O Conselho Nacional de Justiça (CNJ) tem em pauta uma proposta para a criação de banheiros sem identificação de gênero em todos os tribunais do país. A iniciativa foi apresentada pelo conselheiro Guilherme Feliciano como sugestão de resolução antes de sua saída do órgão, com o objetivo de combater a discriminação e evitar situações de transfobia. A apuração é do analista de Política da CNN, Matheus Teixeira, no CNN 360°.

A proposta de Feliciano recomenda que os tribunais organizem espaços de uso individual sem marcação de gênero para atender às necessidades fisiológicas de pessoas de qualquer gênero. O texto destaca que tais instalações não devem ser de uso exclusivo de pessoas trans, travestis, não binárias ou intersexo, mas sim facultadas a todas as pessoas, de forma plural e sem constrangimentos.

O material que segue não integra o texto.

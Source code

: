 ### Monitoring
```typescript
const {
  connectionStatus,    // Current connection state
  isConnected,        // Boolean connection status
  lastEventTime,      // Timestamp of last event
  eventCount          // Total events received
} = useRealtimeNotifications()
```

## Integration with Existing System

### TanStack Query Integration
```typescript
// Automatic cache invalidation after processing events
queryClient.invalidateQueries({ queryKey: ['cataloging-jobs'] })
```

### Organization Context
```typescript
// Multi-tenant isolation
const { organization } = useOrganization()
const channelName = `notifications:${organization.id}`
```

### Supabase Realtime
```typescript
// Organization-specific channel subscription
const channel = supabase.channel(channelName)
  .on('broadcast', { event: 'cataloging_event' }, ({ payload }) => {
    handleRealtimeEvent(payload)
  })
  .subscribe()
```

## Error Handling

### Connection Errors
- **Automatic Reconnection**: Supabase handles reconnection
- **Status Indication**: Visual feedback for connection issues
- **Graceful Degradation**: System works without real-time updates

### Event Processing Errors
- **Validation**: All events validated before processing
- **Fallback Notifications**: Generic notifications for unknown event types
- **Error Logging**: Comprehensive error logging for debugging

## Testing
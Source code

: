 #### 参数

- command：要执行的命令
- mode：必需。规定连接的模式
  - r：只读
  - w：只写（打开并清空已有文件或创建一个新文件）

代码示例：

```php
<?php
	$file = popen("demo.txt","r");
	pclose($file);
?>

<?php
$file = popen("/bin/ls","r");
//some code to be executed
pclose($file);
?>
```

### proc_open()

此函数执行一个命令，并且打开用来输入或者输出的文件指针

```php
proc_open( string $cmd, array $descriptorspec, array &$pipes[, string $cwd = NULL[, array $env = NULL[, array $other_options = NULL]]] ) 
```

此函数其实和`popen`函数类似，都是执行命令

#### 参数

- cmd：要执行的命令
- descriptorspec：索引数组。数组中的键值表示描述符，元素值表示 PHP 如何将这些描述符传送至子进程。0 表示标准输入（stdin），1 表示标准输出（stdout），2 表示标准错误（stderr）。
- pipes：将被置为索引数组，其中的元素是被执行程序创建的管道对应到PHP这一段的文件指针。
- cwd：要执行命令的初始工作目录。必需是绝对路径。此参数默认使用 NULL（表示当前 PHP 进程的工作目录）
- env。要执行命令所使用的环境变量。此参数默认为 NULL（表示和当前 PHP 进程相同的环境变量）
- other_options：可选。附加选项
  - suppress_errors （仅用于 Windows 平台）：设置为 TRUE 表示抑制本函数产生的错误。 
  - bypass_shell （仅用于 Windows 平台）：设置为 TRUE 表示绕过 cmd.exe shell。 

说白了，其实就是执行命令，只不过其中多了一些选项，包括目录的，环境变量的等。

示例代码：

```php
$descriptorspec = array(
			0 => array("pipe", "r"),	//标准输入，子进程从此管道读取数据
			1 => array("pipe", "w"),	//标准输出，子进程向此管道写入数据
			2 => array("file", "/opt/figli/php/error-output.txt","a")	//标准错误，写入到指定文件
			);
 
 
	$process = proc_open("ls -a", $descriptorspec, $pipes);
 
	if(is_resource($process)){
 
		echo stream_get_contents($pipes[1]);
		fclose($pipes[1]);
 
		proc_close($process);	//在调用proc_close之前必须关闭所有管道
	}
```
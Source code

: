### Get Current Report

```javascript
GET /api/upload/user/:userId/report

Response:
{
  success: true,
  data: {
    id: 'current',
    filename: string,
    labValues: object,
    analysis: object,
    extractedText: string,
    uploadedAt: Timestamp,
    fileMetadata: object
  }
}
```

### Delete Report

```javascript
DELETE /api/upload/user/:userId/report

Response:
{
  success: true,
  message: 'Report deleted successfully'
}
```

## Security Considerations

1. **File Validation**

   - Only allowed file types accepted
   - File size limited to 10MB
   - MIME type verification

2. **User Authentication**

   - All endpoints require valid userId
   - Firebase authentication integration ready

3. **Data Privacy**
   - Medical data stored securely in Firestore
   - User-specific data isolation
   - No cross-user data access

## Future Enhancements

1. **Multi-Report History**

Proposta aguarda análise do CNJ e do STF

Feliciano pediu que a proposta de resolução seja encaminhada a Edson Fachin, que preside o CNJ, e a uma divisão interna do órgão responsável por questões relacionadas à discriminação contra transexuais. O conselheiro ressaltou que a medida seria necessária para garantir o respeito às minorias nos espaços dos tribunais brasileiros.

No entanto, há uma limitação institucional importante: o Supremo Tribunal Federal (STF) já analisa uma Ação de Descumprimento de Preceito Fundamental (ADPF) que trata do mesmo tema em âmbito nacional. Por isso, o CNJ não pode agir de forma independente ao STF. Feliciano deixou claro que qualquer resolução do conselho deverá aguardar uma decisão do Supremo sobre o assunto.

Escopo restrito aos tribunais

A proposta do conselheiro não prevê o fim dos banheiros exclusivamente femininos ou masculinos. A sugestão se restringe à criação de espaços adicionais sem identificação de gênero, de uso individual, nos tribunais do país — instituições regulamentadas administrativamente pelo CNJ.